**Extracted information**:
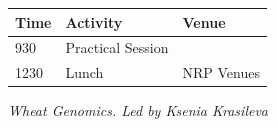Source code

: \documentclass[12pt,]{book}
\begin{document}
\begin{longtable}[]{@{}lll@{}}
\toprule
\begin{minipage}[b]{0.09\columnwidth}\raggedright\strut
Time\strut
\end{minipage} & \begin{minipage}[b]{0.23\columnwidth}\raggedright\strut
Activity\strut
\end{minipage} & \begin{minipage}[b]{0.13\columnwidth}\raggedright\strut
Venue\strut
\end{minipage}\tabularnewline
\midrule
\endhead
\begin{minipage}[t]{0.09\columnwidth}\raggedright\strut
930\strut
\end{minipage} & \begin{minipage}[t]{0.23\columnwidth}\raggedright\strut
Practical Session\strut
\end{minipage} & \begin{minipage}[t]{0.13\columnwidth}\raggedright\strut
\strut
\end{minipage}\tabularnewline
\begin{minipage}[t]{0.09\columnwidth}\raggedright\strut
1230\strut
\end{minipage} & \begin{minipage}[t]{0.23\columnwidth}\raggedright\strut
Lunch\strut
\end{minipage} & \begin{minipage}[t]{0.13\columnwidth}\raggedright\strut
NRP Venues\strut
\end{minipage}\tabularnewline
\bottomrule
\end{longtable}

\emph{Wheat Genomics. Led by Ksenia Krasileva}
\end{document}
* * *
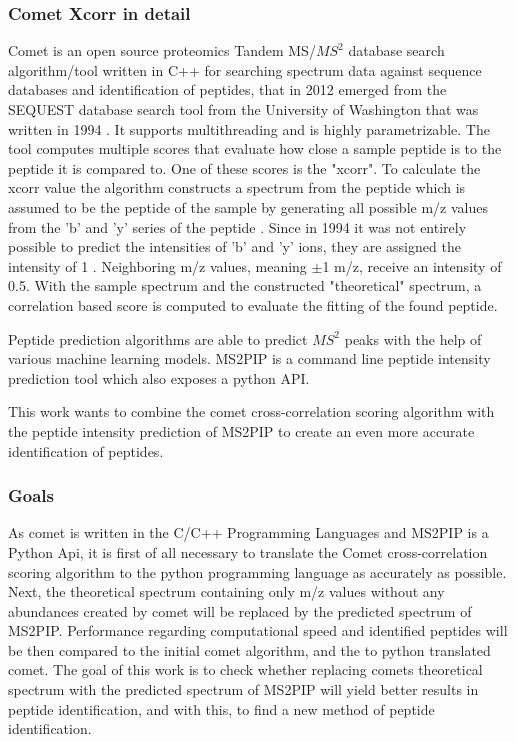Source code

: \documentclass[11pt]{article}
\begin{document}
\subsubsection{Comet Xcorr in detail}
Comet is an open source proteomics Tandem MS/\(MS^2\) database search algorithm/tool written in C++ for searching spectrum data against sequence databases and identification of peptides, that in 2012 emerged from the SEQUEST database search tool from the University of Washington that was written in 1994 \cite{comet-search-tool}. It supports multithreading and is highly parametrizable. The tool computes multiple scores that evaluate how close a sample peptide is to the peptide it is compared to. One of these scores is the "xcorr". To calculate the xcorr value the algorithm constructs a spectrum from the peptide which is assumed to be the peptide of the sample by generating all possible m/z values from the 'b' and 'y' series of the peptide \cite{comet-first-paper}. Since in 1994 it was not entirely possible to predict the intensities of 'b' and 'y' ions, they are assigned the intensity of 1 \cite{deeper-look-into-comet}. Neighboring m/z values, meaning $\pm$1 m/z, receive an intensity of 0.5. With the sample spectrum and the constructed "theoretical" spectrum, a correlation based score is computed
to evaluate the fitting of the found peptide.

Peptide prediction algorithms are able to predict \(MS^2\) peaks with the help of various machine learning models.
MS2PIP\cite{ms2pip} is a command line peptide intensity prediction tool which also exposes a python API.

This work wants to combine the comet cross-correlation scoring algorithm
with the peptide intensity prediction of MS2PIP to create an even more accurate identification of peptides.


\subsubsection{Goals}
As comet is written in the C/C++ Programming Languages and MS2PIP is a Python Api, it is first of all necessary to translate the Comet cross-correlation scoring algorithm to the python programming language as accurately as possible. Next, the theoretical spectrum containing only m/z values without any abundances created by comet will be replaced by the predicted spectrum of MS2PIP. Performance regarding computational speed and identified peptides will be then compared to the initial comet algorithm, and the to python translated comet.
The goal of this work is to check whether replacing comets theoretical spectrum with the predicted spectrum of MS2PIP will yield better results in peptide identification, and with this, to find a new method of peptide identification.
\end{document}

**Exercise**:
Go through the data, and copy each line in which the word "prediction" appears.

**Written reply**:
Peptide prediction algorithms are able to predict \(MS^2\) peaks with the help of various machine learning models.
MS2PIP\cite{ms2pip} is a command line peptide intensity prediction tool which also exposes a python API.
with the peptide intensity prediction of MS2PIP to create an even more accurate identification of peptides.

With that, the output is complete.